DOMODOSSOLA- 01-01-2020-- Tre milioni di lavori, di cui 1,9 messi dal Comune e 1,1 dalla Fondazione Cariplo per riqualificare tutta l'area dal Borgo della cultura alla partenza della via crucis per il Calvario, da piazza Tibaldi per via Rosmini, largo Madonna della Neve e via Mattarella.

In questi giorni è stato pubblicato il bando per trovare l'impresa che svolga i lavori, la scadenza sarà il 15 gennaio, i lavori, per i tempi tecnici per l'assegnazione, inizieranno verso Pasqua e dureranno, per i tre step del progetto, un anno e mezzo.

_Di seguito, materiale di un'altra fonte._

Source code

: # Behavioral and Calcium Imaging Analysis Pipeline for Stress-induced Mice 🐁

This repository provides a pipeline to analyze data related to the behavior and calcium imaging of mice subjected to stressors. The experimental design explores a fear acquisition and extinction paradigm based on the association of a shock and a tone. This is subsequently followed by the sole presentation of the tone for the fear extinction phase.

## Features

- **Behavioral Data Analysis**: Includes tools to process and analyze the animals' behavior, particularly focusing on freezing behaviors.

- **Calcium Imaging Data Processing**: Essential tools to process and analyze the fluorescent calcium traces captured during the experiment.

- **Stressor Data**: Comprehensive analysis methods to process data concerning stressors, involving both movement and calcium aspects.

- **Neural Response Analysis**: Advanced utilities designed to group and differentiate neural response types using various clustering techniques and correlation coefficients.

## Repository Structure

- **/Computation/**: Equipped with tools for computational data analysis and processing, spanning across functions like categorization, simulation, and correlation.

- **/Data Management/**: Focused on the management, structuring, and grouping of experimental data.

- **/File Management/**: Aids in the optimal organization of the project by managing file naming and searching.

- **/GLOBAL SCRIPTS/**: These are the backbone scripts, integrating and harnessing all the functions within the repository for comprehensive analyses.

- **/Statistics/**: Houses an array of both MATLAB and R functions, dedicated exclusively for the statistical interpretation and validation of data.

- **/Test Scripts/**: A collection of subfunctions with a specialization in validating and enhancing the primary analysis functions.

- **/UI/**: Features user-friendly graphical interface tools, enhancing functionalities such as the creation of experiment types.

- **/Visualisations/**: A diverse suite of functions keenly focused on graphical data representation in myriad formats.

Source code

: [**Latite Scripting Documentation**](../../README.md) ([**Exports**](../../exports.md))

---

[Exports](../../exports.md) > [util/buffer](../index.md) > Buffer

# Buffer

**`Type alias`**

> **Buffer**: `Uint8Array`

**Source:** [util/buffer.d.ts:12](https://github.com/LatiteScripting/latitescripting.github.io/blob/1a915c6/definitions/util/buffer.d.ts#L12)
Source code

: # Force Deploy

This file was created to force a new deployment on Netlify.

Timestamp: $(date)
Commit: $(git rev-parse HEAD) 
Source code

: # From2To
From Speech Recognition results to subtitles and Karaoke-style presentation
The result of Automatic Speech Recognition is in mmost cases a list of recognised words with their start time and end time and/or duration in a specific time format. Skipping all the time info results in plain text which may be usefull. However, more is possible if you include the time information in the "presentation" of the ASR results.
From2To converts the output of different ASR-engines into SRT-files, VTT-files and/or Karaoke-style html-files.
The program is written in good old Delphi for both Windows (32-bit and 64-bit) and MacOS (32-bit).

Il progetto è stato realizzato dagli architetti Riccardo Gallone e Andrea Forni: “Le modifiche alla viabilità – si legge nella progettazione-sono funzionali a disincentivare il transito dei veicoli, spostandoli su arterie più esterne. Le modifiche previste riguardano l’istituzione di un senso unico di circolazione nelle vie Rosmini e nella via Canuto che alleggerirebbe notevolmente la circolazione automobilistica in piazza Tibaldi. Un aumento notevole degli spazi per la circolazione ciclo pedonale a scapito delle aree di sosta e per la circolazione automobilistica.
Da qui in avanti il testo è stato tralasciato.